• **Provided records**:
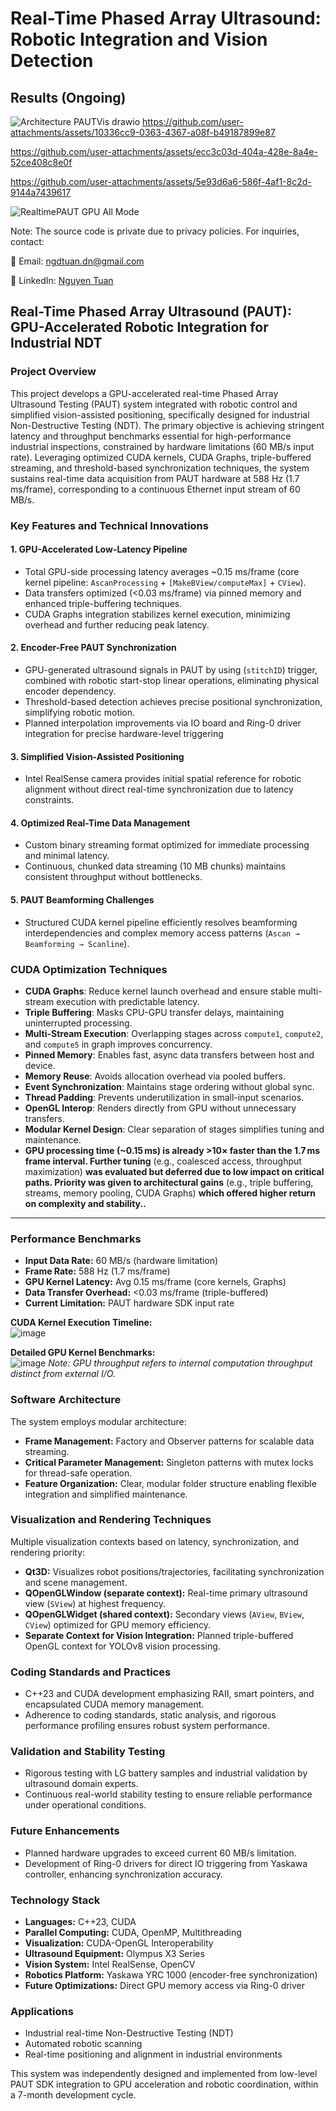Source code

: # Real-Time Phased Array Ultrasound: Robotic Integration and Vision Detection

## Results (Ongoing)
![Architecture PAUTVis drawio](https://github.com/user-attachments/assets/5c109c0f-47be-4b25-bf87-4c116c2a1f3c)
https://github.com/user-attachments/assets/10336cc9-0363-4367-a08f-b49187899e87

https://github.com/user-attachments/assets/ecc3c03d-404a-428e-8a4e-52ce408c8e0f

https://github.com/user-attachments/assets/5e93d6a6-586f-4af1-8c2d-9144a7439617

![RealtimePAUT GPU All Mode](https://github.com/user-attachments/assets/ef7d6936-ffc7-44f1-a2c9-dd81e2192ca0)
   
Note: The source code is private due to privacy policies. For inquiries, contact:

📧 Email: ngdtuan.dn@gmail.com

🔗 LinkedIn: [Nguyen Tuan](https://www.linkedin.com/in/nguyen-tuan-a2a589128/)
## Real-Time Phased Array Ultrasound (PAUT): GPU-Accelerated Robotic Integration for Industrial NDT

### Project Overview
This project develops a GPU-accelerated real-time Phased Array Ultrasound Testing (PAUT) system integrated with robotic control and simplified vision-assisted positioning, specifically designed for industrial Non-Destructive Testing (NDT). The primary objective is achieving stringent latency and throughput benchmarks essential for high-performance industrial inspections, constrained by hardware limitations (60 MB/s input rate). Leveraging optimized CUDA kernels, CUDA Graphs, triple-buffered streaming, and threshold-based synchronization techniques, the system sustains real-time data acquisition from PAUT hardware at 588 Hz (1.7 ms/frame), corresponding to a continuous Ethernet input stream of 60 MB/s.

### Key Features and Technical Innovations

#### 1. GPU-Accelerated Low-Latency Pipeline
- Total GPU-side processing latency averages ~0.15 ms/frame (core kernel pipeline: `AscanProcessing` + `[MakeBView/computeMax]` + `CView`).
- Data transfers optimized (<0.03 ms/frame) via pinned memory and enhanced triple-buffering techniques.
- CUDA Graphs integration stabilizes kernel execution, minimizing overhead and further reducing peak latency.

#### 2. Encoder-Free PAUT Synchronization
- GPU-generated ultrasound signals in PAUT by using (`stitchID`) trigger, combined with robotic start-stop linear operations, eliminating physical encoder dependency.
- Threshold-based detection achieves precise positional synchronization, simplifying robotic motion.
- Planned interpolation improvements via IO board and Ring-0 driver integration for precise hardware-level triggering

#### 3. Simplified Vision-Assisted Positioning
- Intel RealSense camera provides initial spatial reference for robotic alignment without direct real-time synchronization due to latency constraints.

#### 4. Optimized Real-Time Data Management
- Custom binary streaming format optimized for immediate processing and minimal latency.
- Continuous, chunked data streaming (10 MB chunks) maintains consistent throughput without bottlenecks.

#### 5. PAUT Beamforming Challenges
- Structured CUDA kernel pipeline efficiently resolves beamforming interdependencies and complex memory access patterns (`Ascan → Beamforming → Scanline`).

### CUDA Optimization Techniques

- **CUDA Graphs**: Reduce kernel launch overhead and ensure stable multi-stream execution with predictable latency.  
- **Triple Buffering**: Masks CPU-GPU transfer delays, maintaining uninterrupted processing.  
- **Multi-Stream Execution**: Overlapping stages across `compute1`, `compute2`, and `compute5` in graph improves concurrency.  
- **Pinned Memory**: Enables fast, async data transfers between host and device.  
- **Memory Reuse**: Avoids allocation overhead via pooled buffers.  
- **Event Synchronization**: Maintains stage ordering without global sync.  
- **Thread Padding**: Prevents underutilization in small-input scenarios.  
- **OpenGL Interop**: Renders directly from GPU without unnecessary transfers.  
- **Modular Kernel Design**: Clear separation of stages simplifies tuning and maintenance.
- **GPU processing time (~0.15 ms) is already >10× faster than the 1.7 ms frame interval. Further tuning** (e.g., coalesced access, throughput maximization) **was evaluated but deferred due to low impact on critical paths.
Priority was given to architectural gains** (e.g., triple buffering, streams, memory pooling, CUDA Graphs) **which offered higher return on complexity and stability..**
---


### Performance Benchmarks
- **Input Data Rate:** 60 MB/s (hardware limitation)
- **Frame Rate:** 588 Hz (1.7 ms/frame)
- **GPU Kernel Latency:** Avg 0.15 ms/frame (core kernels, Graphs)
- **Data Transfer Overhead:** <0.03 ms/frame (triple-buffered)
- **Current Limitation:** PAUT hardware SDK input rate

**CUDA Kernel Execution Timeline:**  
![image](https://github.com/user-attachments/assets/c625d4c3-2472-4a7b-85ff-b221111d80d0)

**Detailed GPU Kernel Benchmarks:**  
![image](https://github.com/user-attachments/assets/da55fed1-bbdc-43ad-94e5-417b3e12cbec)
*Note: GPU throughput refers to internal computation throughput distinct from external I/O.*

### Software Architecture
The system employs modular architecture:
- **Frame Management:** Factory and Observer patterns for scalable data streaming.
- **Critical Parameter Management:** Singleton patterns with mutex locks for thread-safe operation.
- **Feature Organization:** Clear, modular folder structure enabling flexible integration and simplified maintenance.

### Visualization and Rendering Techniques
Multiple visualization contexts based on latency, synchronization, and rendering priority:
- **Qt3D:** Visualizes robot positions/trajectories, facilitating synchronization and scene management.
- **QOpenGLWindow (separate context):** Real-time primary ultrasound view (`SView`) at highest frequency.
- **QOpenGLWidget (shared context):** Secondary views (`AView`, `BView`, `CView`) optimized for GPU memory efficiency.
- **Separate Context for Vision Integration:** Planned triple-buffered OpenGL context for YOLOv8 vision processing.

### Coding Standards and Practices
- C++23 and CUDA development emphasizing RAII, smart pointers, and encapsulated CUDA memory management.
- Adherence to coding standards, static analysis, and rigorous performance profiling ensures robust system performance.

### Validation and Stability Testing
- Rigorous testing with LG battery samples and industrial validation by ultrasound domain experts.
- Continuous real-world stability testing to ensure reliable performance under operational conditions.

### Future Enhancements
- Planned hardware upgrades to exceed current 60 MB/s limitation.
- Development of Ring-0 drivers for direct IO triggering from Yaskawa controller, enhancing synchronization accuracy.

### Technology Stack
- **Languages:** C++23, CUDA
- **Parallel Computing:** CUDA, OpenMP, Multithreading
- **Visualization:** CUDA-OpenGL Interoperability
- **Ultrasound Equipment:** Olympus X3 Series
- **Vision System:** Intel RealSense, OpenCV
- **Robotics Platform:** Yaskawa YRC 1000 (encoder-free synchronization)
- **Future Optimizations:** Direct GPU memory access via Ring-0 driver

### Applications
- Industrial real-time Non-Destructive Testing (NDT)
- Automated robotic scanning
- Real-time positioning and alignment in industrial environments

This system was independently designed and implemented from low-level PAUT SDK integration to GPU acceleration and robotic coordination, within a 7-month development cycle.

• **Task instructions**:
Through to the final line, copy the material above exactly and skip the images.

• **Response**:
Source code

: # Real-Time Phased Array Ultrasound: Robotic Integration and Vision Detection

## Results (Ongoing)
![Architecture PAUTVis drawio](https://github.com/user-attachments/assets/5c109c0f-47be-4b25-bf87-4c116c2a1f3c)
https://github.com/user-attachments/assets/10336cc9-0363-4367-a08f-b49187899e87

https://github.com/user-attachments/assets/ecc3c03d-404a-428e-8a4e-52ce408c8e0f

https://github.com/user-attachments/assets/5e93d6a6-586f-4af1-8c2d-9144a7439617

![RealtimePAUT GPU All Mode](https://github.com/user-attachments/assets/ef7d6936-ffc7-44f1-a2c9-dd81e2192ca0)
   
Note: The source code is private due to privacy policies. For inquiries, contact:

📧 Email: ngdtuan.dn@gmail.com

🔗 LinkedIn: [Nguyen Tuan](https://www.linkedin.com/in/nguyen-tuan-a2a589128/)
## Real-Time Phased Array Ultrasound (PAUT): GPU-Accelerated Robotic Integration for Industrial NDT

### Project Overview
This project develops a GPU-accelerated real-time Phased Array Ultrasound Testing (PAUT) system integrated with robotic control and simplified vision-assisted positioning, specifically designed for industrial Non-Destructive Testing (NDT). The primary objective is achieving stringent latency and throughput benchmarks essential for high-performance industrial inspections, constrained by hardware limitations (60 MB/s input rate). Leveraging optimized CUDA kernels, CUDA Graphs, triple-buffered streaming, and threshold-based synchronization techniques, the system sustains real-time data acquisition from PAUT hardware at 588 Hz (1.7 ms/frame), corresponding to a continuous Ethernet input stream of 60 MB/s.

### Key Features and Technical Innovations

#### 1. GPU-Accelerated Low-Latency Pipeline
- Total GPU-side processing latency averages ~0.15 ms/frame (core kernel pipeline: `AscanProcessing` + `[MakeBView/computeMax]` + `CView`).
- Data transfers optimized (<0.03 ms/frame) via pinned memory and enhanced triple-buffering techniques.
- CUDA Graphs integration stabilizes kernel execution, minimizing overhead and further reducing peak latency.

#### 2. Encoder-Free PAUT Synchronization
- GPU-generated ultrasound signals in PAUT by using (`stitchID`) trigger, combined with robotic start-stop linear operations, eliminating physical encoder dependency.
- Threshold-based detection achieves precise positional synchronization, simplifying robotic motion.
- Planned interpolation improvements via IO board and Ring-0 driver integration for precise hardware-level triggering

#### 3. Simplified Vision-Assisted Positioning
- Intel RealSense camera provides initial spatial reference for robotic alignment without direct real-time synchronization due to latency constraints.

#### 4. Optimized Real-Time Data Management
- Custom binary streaming format optimized for immediate processing and minimal latency.
- Continuous, chunked data streaming (10 MB chunks) maintains consistent throughput without bottlenecks.

#### 5. PAUT Beamforming Challenges
- Structured CUDA kernel pipeline efficiently resolves beamforming interdependencies and complex memory access patterns (`Ascan → Beamforming → Scanline`).

### CUDA Optimization Techniques

- **CUDA Graphs**: Reduce kernel launch overhead and ensure stable multi-stream execution with predictable latency.  
- **Triple Buffering**: Masks CPU-GPU transfer delays, maintaining uninterrupted processing.  
- **Multi-Stream Execution**: Overlapping stages across `compute1`, `compute2`, and `compute5` in graph improves concurrency.  
- **Pinned Memory**: Enables fast, async data transfers between host and device.  
- **Memory Reuse**: Avoids allocation overhead via pooled buffers.  
- **Event Synchronization**: Maintains stage ordering without global sync.  
- **Thread Padding**: Prevents underutilization in small-input scenarios.  
- **OpenGL Interop**: Renders directly from GPU without unnecessary transfers.  
- **Modular Kernel Design**: Clear separation of stages simplifies tuning and maintenance.
- **GPU processing time (~0.15 ms) is already >10× faster than the 1.7 ms frame interval. Further tuning** (e.g., coalesced access, throughput maximization) **was evaluated but deferred due to low impact on critical paths.
Priority was given to architectural gains** (e.g., triple buffering, streams, memory pooling, CUDA Graphs) **which offered higher return on complexity and stability..**
---


### Performance Benchmarks
- **Input Data Rate:** 60 MB/s (hardware limitation)
- **Frame Rate:** 588 Hz (1.7 ms/frame)
- **GPU Kernel Latency:** Avg 0.15 ms/frame (core kernels, Graphs)
- **Data Transfer Overhead:** <0.03 ms/frame (triple-buffered)
- **Current Limitation:** PAUT hardware SDK input rate

**CUDA Kernel Execution Timeline:**  
![image](https://github.com/user-attachments/assets/c625d4c3-2472-4a7b-85ff-b221111d80d0)

**Detailed GPU Kernel Benchmarks:**  
![image](https://github.com/user-attachments/assets/da55fed1-bbdc-43ad-94e5-417b3e12cbec)
*Note: GPU throughput refers to internal computation throughput distinct from external I/O.*

### Software Architecture
The system employs modular architecture:
- **Frame Management:** Factory and Observer patterns for scalable data streaming.
- **Critical Parameter Management:** Singleton patterns with mutex locks for thread-safe operation.
- **Feature Organization:** Clear, modular folder structure enabling flexible integration and simplified maintenance.

### Visualization and Rendering Techniques
Multiple visualization contexts based on latency, synchronization, and rendering priority:
- **Qt3D:** Visualizes robot positions/trajectories, facilitating synchronization and scene management.
- **QOpenGLWindow (separate context):** Real-time primary ultrasound view (`SView`) at highest frequency.
- **QOpenGLWidget (shared context):** Secondary views (`AView`, `BView`, `CView`) optimized for GPU memory efficiency.
- **Separate Context for Vision Integration:** Planned triple-buffered OpenGL context for YOLOv8 vision processing.

### Coding Standards and Practices
- C++23 and CUDA development emphasizing RAII, smart pointers, and encapsulated CUDA memory management.
- Adherence to coding standards, static analysis, and rigorous performance profiling ensures robust system performance.

### Validation and Stability Testing
- Rigorous testing with LG battery samples and industrial validation by ultrasound domain experts.
- Continuous real-world stability testing to ensure reliable performance under operational conditions.

### Future Enhancements
- Planned hardware upgrades to exceed current 60 MB/s limitation.
- Development of Ring-0 drivers for direct IO triggering from Yaskawa controller, enhancing synchronization accuracy.

### Technology Stack
- **Languages:** C++23, CUDA
- **Parallel Computing:** CUDA, OpenMP, Multithreading
- **Visualization:** CUDA-OpenGL Interoperability
- **Ultrasound Equipment:** Olympus X3 Series
- **Vision System:** Intel RealSense, OpenCV
- **Robotics Platform:** Yaskawa YRC 1000 (encoder-free synchronization)
- **Future Optimizations:** Direct GPU memory access via Ring-0 driver

### Applications
- Industrial real-time Non-Destructive Testing (NDT)
- Automated robotic scanning
- Real-time positioning and alignment in industrial environments

This system was independently designed and implemented from low-level PAUT SDK integration to GPU acceleration and robotic coordination, within a 7-month development cycle.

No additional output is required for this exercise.